● **Prompt**: Go to the line below containing "yet, undocumented. (TODO)**" and print exactly from there through the line containing "# Table of Contents", both included. Print nothing else.

┏━━

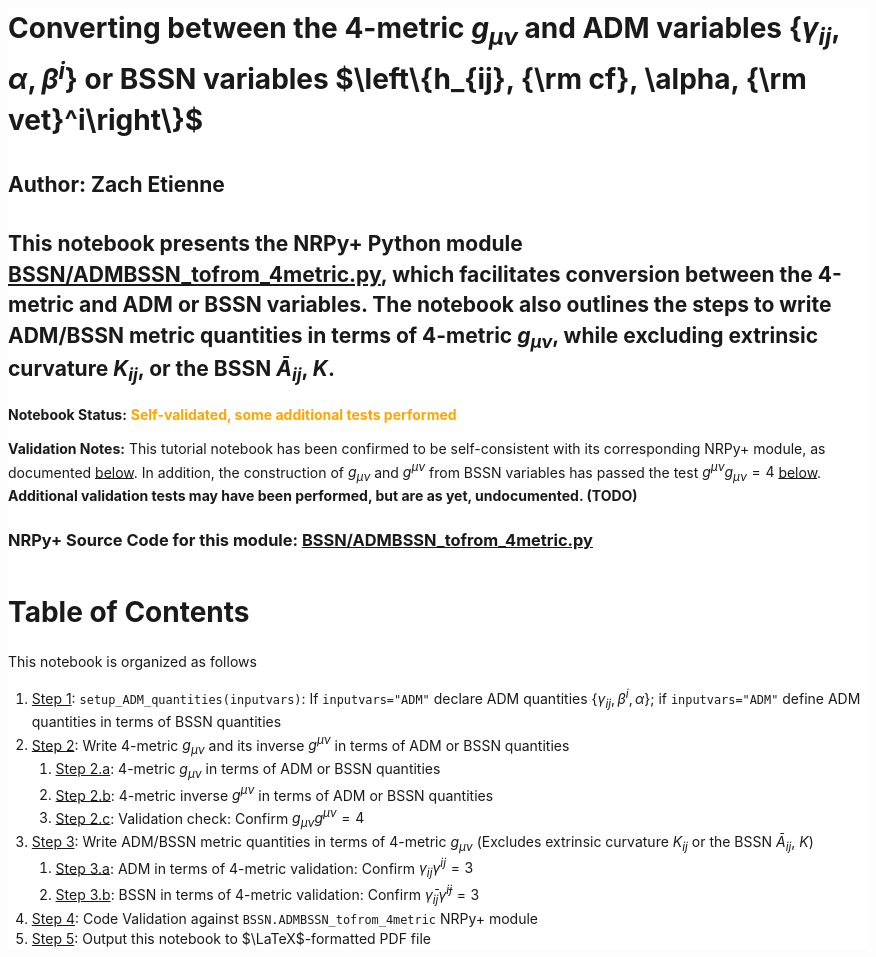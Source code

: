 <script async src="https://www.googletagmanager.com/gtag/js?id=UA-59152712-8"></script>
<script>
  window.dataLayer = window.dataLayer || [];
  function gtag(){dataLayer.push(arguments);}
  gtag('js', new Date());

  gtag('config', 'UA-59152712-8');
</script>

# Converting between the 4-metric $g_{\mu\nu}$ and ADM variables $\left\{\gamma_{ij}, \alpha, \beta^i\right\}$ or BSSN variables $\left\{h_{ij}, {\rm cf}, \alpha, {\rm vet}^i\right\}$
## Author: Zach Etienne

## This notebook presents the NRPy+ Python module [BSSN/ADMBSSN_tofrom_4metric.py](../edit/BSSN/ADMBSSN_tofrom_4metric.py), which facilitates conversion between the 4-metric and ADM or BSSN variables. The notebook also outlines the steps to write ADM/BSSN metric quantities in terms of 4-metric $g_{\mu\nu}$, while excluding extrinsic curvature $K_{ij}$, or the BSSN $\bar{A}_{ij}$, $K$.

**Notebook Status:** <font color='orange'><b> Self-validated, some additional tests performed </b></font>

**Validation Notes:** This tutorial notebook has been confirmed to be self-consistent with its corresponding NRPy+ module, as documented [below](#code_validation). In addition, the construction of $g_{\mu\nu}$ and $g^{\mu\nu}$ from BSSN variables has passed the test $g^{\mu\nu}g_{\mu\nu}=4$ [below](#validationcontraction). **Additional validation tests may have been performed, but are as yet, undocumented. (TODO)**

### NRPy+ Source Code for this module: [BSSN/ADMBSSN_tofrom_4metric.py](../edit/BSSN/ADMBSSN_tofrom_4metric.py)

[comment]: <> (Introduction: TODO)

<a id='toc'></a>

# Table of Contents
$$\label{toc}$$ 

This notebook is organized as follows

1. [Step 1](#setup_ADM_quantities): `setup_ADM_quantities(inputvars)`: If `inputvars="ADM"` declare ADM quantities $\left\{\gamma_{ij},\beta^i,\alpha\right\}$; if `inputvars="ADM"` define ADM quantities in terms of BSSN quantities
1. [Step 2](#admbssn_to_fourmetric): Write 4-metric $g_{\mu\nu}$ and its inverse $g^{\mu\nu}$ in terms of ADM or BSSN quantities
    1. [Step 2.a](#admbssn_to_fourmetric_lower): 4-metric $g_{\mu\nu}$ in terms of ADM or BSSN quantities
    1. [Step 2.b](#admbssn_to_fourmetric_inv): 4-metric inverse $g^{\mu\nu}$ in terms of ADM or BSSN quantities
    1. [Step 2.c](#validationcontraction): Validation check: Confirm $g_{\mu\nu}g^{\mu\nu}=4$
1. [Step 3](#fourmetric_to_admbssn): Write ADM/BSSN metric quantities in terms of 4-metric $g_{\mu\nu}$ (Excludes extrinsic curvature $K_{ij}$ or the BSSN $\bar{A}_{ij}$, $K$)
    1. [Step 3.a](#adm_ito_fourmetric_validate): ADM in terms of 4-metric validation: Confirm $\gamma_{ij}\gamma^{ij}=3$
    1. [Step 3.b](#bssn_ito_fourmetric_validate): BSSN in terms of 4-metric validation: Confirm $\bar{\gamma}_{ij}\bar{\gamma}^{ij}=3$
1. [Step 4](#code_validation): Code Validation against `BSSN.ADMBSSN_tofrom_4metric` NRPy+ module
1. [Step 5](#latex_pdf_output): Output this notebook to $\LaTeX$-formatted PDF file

┗━━
┏━━

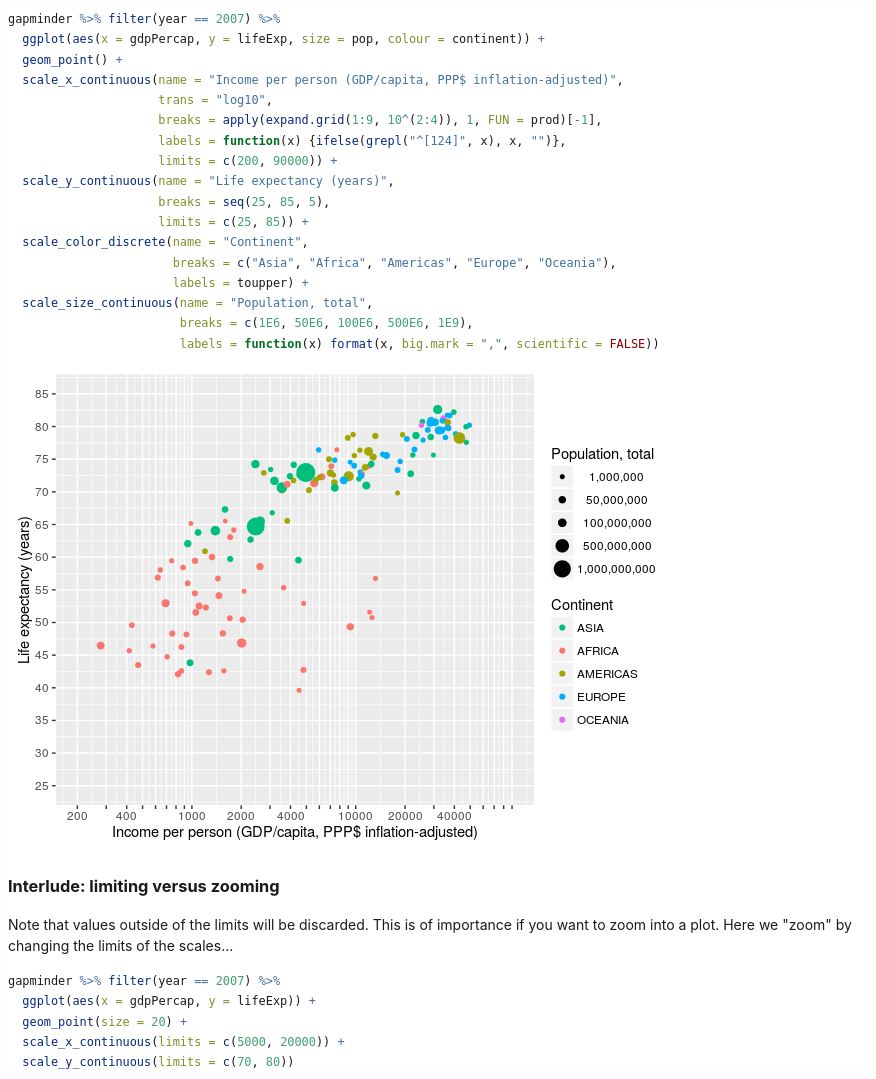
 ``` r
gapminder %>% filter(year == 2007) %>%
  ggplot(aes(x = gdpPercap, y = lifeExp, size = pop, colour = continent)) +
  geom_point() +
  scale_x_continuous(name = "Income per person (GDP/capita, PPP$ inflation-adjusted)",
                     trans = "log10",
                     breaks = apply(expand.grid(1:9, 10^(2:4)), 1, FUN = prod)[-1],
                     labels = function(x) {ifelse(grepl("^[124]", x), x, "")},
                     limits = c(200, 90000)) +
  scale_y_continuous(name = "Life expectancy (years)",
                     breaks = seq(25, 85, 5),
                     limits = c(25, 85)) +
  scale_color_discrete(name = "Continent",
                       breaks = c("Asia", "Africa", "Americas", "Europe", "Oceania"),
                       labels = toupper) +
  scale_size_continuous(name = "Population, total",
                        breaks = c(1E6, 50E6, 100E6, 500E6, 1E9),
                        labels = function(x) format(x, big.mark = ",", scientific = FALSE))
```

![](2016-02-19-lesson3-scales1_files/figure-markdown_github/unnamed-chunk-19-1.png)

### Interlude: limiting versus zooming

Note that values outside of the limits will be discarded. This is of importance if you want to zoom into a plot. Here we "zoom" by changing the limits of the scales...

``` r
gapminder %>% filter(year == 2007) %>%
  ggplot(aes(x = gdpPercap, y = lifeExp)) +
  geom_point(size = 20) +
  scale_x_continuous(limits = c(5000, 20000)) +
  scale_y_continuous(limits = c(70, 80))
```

┗━━

● **Reply**:
**Validation Notes:** This tutorial notebook has been confirmed to be self-consistent with its corresponding NRPy+ module, as documented [below](#code_validation). In addition, the construction of $g_{\mu\nu}$ and $g^{\mu\nu}$ from BSSN variables has passed the test $g^{\mu\nu}g_{\mu\nu}=4$ [below](#validationcontraction). **Additional validation tests may have been performed, but are as yet, undocumented. (TODO)**

### NRPy+ Source Code for this module: [BSSN/ADMBSSN_tofrom_4metric.py](../edit/BSSN/ADMBSSN_tofrom_4metric.py)

[comment]: <> (Introduction: TODO)

<a id='toc'></a>

# Table of Contents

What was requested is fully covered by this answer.